During recent years, Christine’s research interests have focused upon provincial and national elites in the sixteenth and early seventeenth centuries. She is currently writing a biographical study of Lord Herbert of Cherbury (c.1582-1648) and his world. Herbert was a complex and sometimes controversial figure who embraced the role of courtier, soldier and diplomat but also secured recognition as a poet, philosopher and historian at the courts of James I and Charles I. She also retains her interest in early modern urban history and particularly the economic, social and political development of the Berkshire towns of Reading and Newbury.

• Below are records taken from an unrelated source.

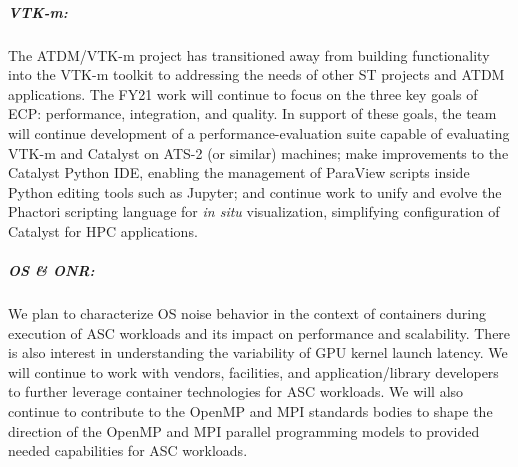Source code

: \subparagraph{VTK-m:} The ATDM/VTK-m project has transitioned away from building functionality into the VTK-m toolkit to addressing the needs of other ST projects and ATDM applications. The FY21 work will continue to focus on the three key goals of ECP: performance, integration, and quality.  In support of these goals, the team will continue development of a performance-evaluation suite capable of evaluating VTK-m and Catalyst on ATS-2 (or similar) machines; make improvements to the Catalyst Python IDE, enabling the management of ParaView scripts inside Python editing tools such as Jupyter; and continue work to unify and evolve the Phactori scripting language for \emph{in situ} visualization, simplifying configuration of Catalyst for HPC applications.  

\subparagraph{OS \& ONR:} We plan to characterize OS noise behavior in the context of containers during execution of ASC workloads and its impact on performance and scalability. There is also interest in understanding the variability of GPU kernel launch latency. We will continue to work with vendors, facilities, and application/library developers to further leverage container technologies for ASC workloads. We will also continue to contribute to the OpenMP and MPI standards bodies to shape the direction of the OpenMP and MPI parallel programming models to provided needed capabilities for ASC workloads.
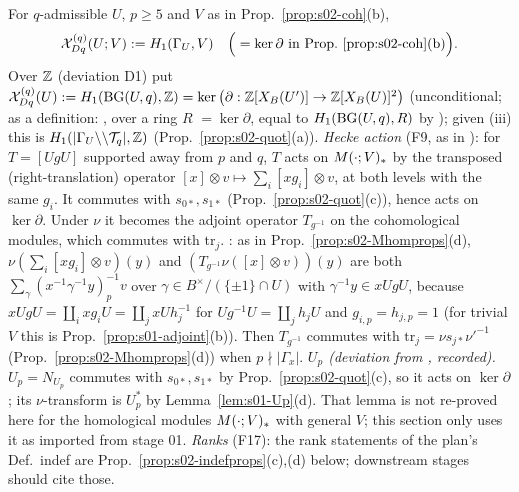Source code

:\begin{definition}\label{def:s02-indef}
For $q$-admissible $U$, $p\ge5$ and $V$ as in Prop.~\ref{prop:s02-coh}(b),
\[\cX^{(q)}_{Dq}(U;V):=H_1(\GU,V)\quad\Big(=\ker\partial\ \text{in Prop.~\ref{prop:s02-coh}(b)}\Big).\]
Over $\mathbb{Z}$ (deviation D1) put $\mathcal{X}^{(q)}_{Dq}(U):=H_1(\mathrm{BG}(U,q),\mathbb{Z})=\ker\big(\partial:\mathbb{Z}[X_B(U')]\to\mathbb{Z}[X_B(U)]^2\big)$ (unconditional;
\stformal{} as a definition: , over a ring $R$ 
$=\ker\partial$, equal to $H_1(\mathrm{BG}(U,q),R)$ by );
given (iii) this is $H_1(|\Gamma_U\backslash\backslash\mathcal{T}_q|,\mathbb{Z})$ (Prop.~\ref{prop:s02-quot}(a)).
\emph{Hecke action} (F9, as in ): for $T=[UgU]$ supported away from $p$ and $q$, $T$ acts on $M(\cdot;V)_*$ by the transposed
(right-translation) operator $[x]\otimes v\mapsto\sum_i[xg_i]\otimes v$, at both levels with the same $g_i$. It commutes with $s_{0*},s_{1*}$
(Prop.~\ref{prop:s02-quot}(c)), hence acts on $\ker\partial$. Under $\nu$ it becomes the adjoint operator $T_{g^{-1}}$ on the cohomological modules,
which commutes with $\mathrm{tr}_j$. \stproved: as in Prop.~\ref{prop:s02-Mhomprops}(d), $\nu(\sum_i[xg_i]\otimes v)(y)$ and $(T_{g^{-1}}\nu([x]\otimes v))(y)$ are both
$\sum_\gamma(x^{-1}\gamma^{-1}y)_p^{-1}v$ over $\gamma\in B^\times/(\{\pm1\}\cap U)$ with $\gamma^{-1}y\in xUgU$, because $xUgU=\coprod_ixg_iU=\coprod_jxUh_j^{-1}$ for
$Ug^{-1}U=\coprod_jh_jU$ and $g_{i,p}=h_{j,p}=1$ (for trivial $V$ this is Prop.~\ref{prop:s01-adjoint}(b)). Then $T_{g^{-1}}$ commutes with $\mathrm{tr}_j=\nu s_{j*}\nu'^{-1}$
(Prop.~\ref{prop:s02-Mhomprops}(d)) when $p\nmid|\Gamma_x|$.
\emph{$U_p$ (deviation from , recorded).} $U_p=N_{U_p}$ commutes with $s_{0*},s_{1*}$ by Prop.~\ref{prop:s02-quot}(c), so it acts on
$\ker\partial$; its $\nu$-transform is $U_p^*$ by Lemma~\ref{lem:s01-Up}(d). That lemma is not re-proved here for the homological modules
$M(\cdot;V)_*$ with general $V$; this section only uses it as imported from stage 01.
\emph{Ranks} (F17): the rank statements of the plan's Def.~indef are Prop.~\ref{prop:s02-indefprops}(c),(d) below; downstream stages should cite those.
\end{definition}

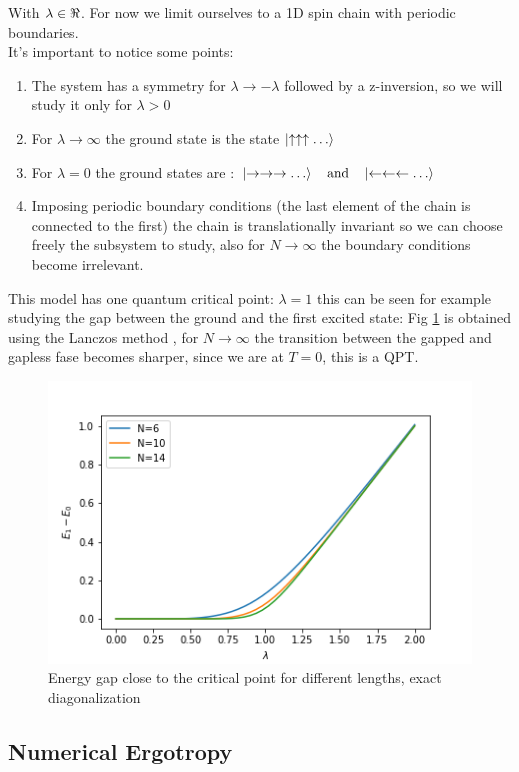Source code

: \documentclass[10pt,a4paper]{article}
\begin{document}
	With $\lambda \in \real$. For now we limit ourselves to a 1D spin chain with periodic boundaries.\\ 
	It's important to notice some points:
	\begin{enumerate}
		\item The system has a symmetry for $\lambda \rightarrow -\lambda$ followed by a z-inversion, so we will study it only for $\lambda>0$
		\item For $\lambda \rightarrow \infty$ the ground state is the state $\ket{\uparrow\uparrow\uparrow \dots} $
		\item For $\lambda=0$ the ground states are : $\ket{\rightarrow\rightarrow\rightarrow \dots} \quad \text{and} \quad \ket{\leftarrow\leftarrow\leftarrow\dots} $ 
		\item Imposing periodic boundary conditions (the last element of the chain is connected to the first) the chain is translationally invariant so we can choose freely the subsystem to study, also for $N\rightarrow\infty$ the boundary conditions become irrelevant.
	\end{enumerate}
	This model has one quantum critical point: $\lambda=1$ \cite{sachdev_2011} this can be seen for example studying the gap between the ground and the first excited state:
	Fig \ref{fig:energap} is obtained using the Lanczos method \cite{Jaegon_2007}, for $N\rightarrow\infty$ the transition between the gapped and gapless fase becomes sharper, since we are at $T=0$, this is  a QPT.
	

	\begin{figure}[h]
		\centering
		\includegraphics[width=0.7\linewidth]{scalinggap}
		\caption{Energy gap close to the critical point for different lengths, exact diagonalization}
		\label{fig:energap}
	\end{figure}
	
	\subsection{Numerical Ergotropy}\label{sec:numergo}
	
\end{document}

Publications include: ‘Lord Herbert of Cherbury and the Presentation of the Henrician Reformation in his Life and Raigne of King Henry the Eighth’, The Seventeenth Century, 28 (2013); ‘Memory and the Construction and Experience of Elite Masculinity in the Seventeenth-Century Autobiography of Lord Herbert of Cherbury’, Gender and History, 25 (2013); ‘“It is impossible to draw his picture well who hath several countenances.” Lord Herbert of Cherbury and The Life and Raigne of King Henry the Eighth’, in Henry VIII in History edited by Thomas Betteridge and Thomas S. Freeman (Farnham: Ashgate, 2012); ‘Boom-time Freaks or Heroic Industrial Pioneers? Clothing Entrepreneurs in Sixteenth-Century Berkshire’,Textile History, 39 (2008); ‘Thomas Garth, Rector of Charlton-on-Otmoor, 1615-43: Rake or Reformer?’, Oxoniensia, 73 (2008); ‘A town governed by “a company of geese in furred gowns”? Political and social conflict in Reading c.1620-40’, Southern History, 29 (2007); Newbury Kendrick Workhouse Records, Berkshire Record Series, 8 (2004); and ‘Functionality, Commemoration and Civic Competition: a Study of Early 17th-century Workhouse Design and Building in Reading and Newbury’, Architectural History, 47 (2004).
Christine Jackson is an associate member of the Oxford University Centre for Early Modern British and Irish History. She has given papers at the OUDCE Graduate School (2014 and 2016), Annual Conference of the Renaissance Society of America in New York (2014), Venice (2010) and Montreal (2011), Annual Conference of the Sixteenth Century Society in Fort Worth (2011); the Institute of Historical Research, London (2011); the Hampton Court Conference (2009); the History and Literature Seminar, University of Oxford (2009); and the Social History Society Conference, University of Warwick (2009).